◆ Problem details ◆
Check every line of the entries for the string "from" and return the ones that contain it.
══ The input
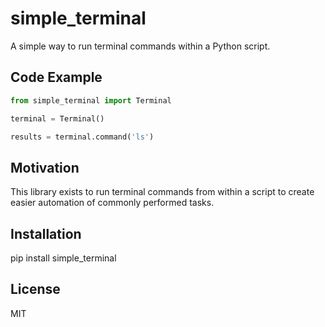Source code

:# simple_terminal
A simple way to run terminal commands within a Python script.


## Code Example
```python
from simple_terminal import Terminal

terminal = Terminal()

results = terminal.command('ls')
```

## Motivation
This library exists to run terminal commands from within a script to create easier automation of commonly performed tasks.

## Installation
pip install simple_terminal

## License
MIT
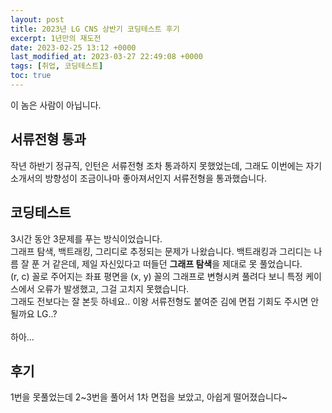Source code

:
 ```yaml
---
layout: post
title: 2023년 LG CNS 상반기 코딩테스트 후기
excerpt: 1년만의 재도전
date: 2023-02-25 13:12 +0000
last_modified_at: 2023-03-27 22:49:08 +0000
tags: [취업, 코딩테스트]
toc: true
---
```


이 놈은 사람이 아닙니다.<br>

## 서류전형 통과

작년 하반기 정규직, 인턴은 서류전형 조차 통과하지 못했었는데, 그래도 이번에는 자기소개서의 방향성이 조금이나마 좋아져서인지 서류전형을 통과했습니다.<br>

## 코딩테스트

3시간 동안 3문제를 푸는 방식이었습니다.<br>
그래프 탐색, 백트래킹, 그리디로 추정되는 문제가 나왔습니다. 백트래킹과 그리디는 나름 잘 푼 거 같은데, 제일 자신있다고 떠들던 **그래프 탐색**을 제대로 못 풀었습니다.<br>
(r, c) 꼴로 주어지는 좌표 평면을 (x, y) 꼴의 그래프로 변형시켜 풀려다 보니 특정 케이스에서 오류가 발생했고, 그걸 고치지 못했습니다.<br>
그래도 전보다는 잘 본듯 하네요.. 이왕 서류전형도 붙여준 김에 면접 기회도 주시면 안될까요 LG..?<br><br>
하아...

## 후기

1번을 못풀었는데 2~3번을 풀어서 1차 면접을 보았고, 아쉽게 떨어졌습니다~
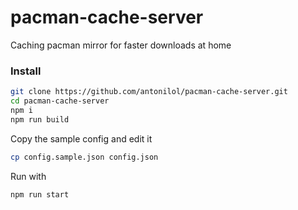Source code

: # pacman-cache-server
Caching pacman mirror for faster downloads at home

### Install

```bash
git clone https://github.com/antonilol/pacman-cache-server.git
cd pacman-cache-server
npm i
npm run build
```

Copy the sample config and edit it

```bash
cp config.sample.json config.json
```

Run with

```bash
npm run start
```
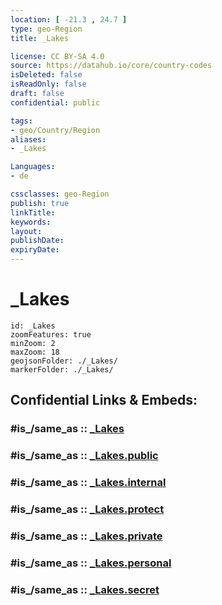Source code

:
 ```yaml
---
location: [ -21.3 , 24.7 ] 
type: geo-Region
title: _Lakes

license: CC BY-SA 4.0
source: https://datahub.io/core/country-codes
isDeleted: false
isReadOnly: false
draft: false
confidential: public

tags:
- geo/Country/Region
aliases:
- _Lakes

Languages:
- de

cssclasses: geo-Region
publish: true
linkTitle: 
keywords: 
layout: 
publishDate: 
expiryDate: 
---
```


# _Lakes

```leaflet
id: _Lakes
zoomFeatures: true 
minZoom: 2 
maxZoom: 18
geojsonFolder: ./_Lakes/
markerFolder: ./_Lakes/
```


## Confidential Links & Embeds: 

### #is_/same_as :: [_Lakes](/_Standards/Earth/Continent/Africa/Africa~South/Botswana/districts~Botswana/Botswana~Central/_Lakes.md) 

### #is_/same_as :: [_Lakes.public](/_public/Earth/Continent/Africa/Africa~South/Botswana/districts~Botswana/Botswana~Central/_Lakes.public.md) 

### #is_/same_as :: [_Lakes.internal](/_internal/Earth/Continent/Africa/Africa~South/Botswana/districts~Botswana/Botswana~Central/_Lakes.internal.md) 

### #is_/same_as :: [_Lakes.protect](/_protect/Earth/Continent/Africa/Africa~South/Botswana/districts~Botswana/Botswana~Central/_Lakes.protect.md) 

### #is_/same_as :: [_Lakes.private](/_private/Earth/Continent/Africa/Africa~South/Botswana/districts~Botswana/Botswana~Central/_Lakes.private.md) 

### #is_/same_as :: [_Lakes.personal](/_personal/Earth/Continent/Africa/Africa~South/Botswana/districts~Botswana/Botswana~Central/_Lakes.personal.md) 

### #is_/same_as :: [_Lakes.secret](/_secret/Earth/Continent/Africa/Africa~South/Botswana/districts~Botswana/Botswana~Central/_Lakes.secret.md)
════
◆ Solution to this exercise ◆
from simple_terminal import Terminal
This library exists to run terminal commands from within a script to create easier automation of commonly performed tasks.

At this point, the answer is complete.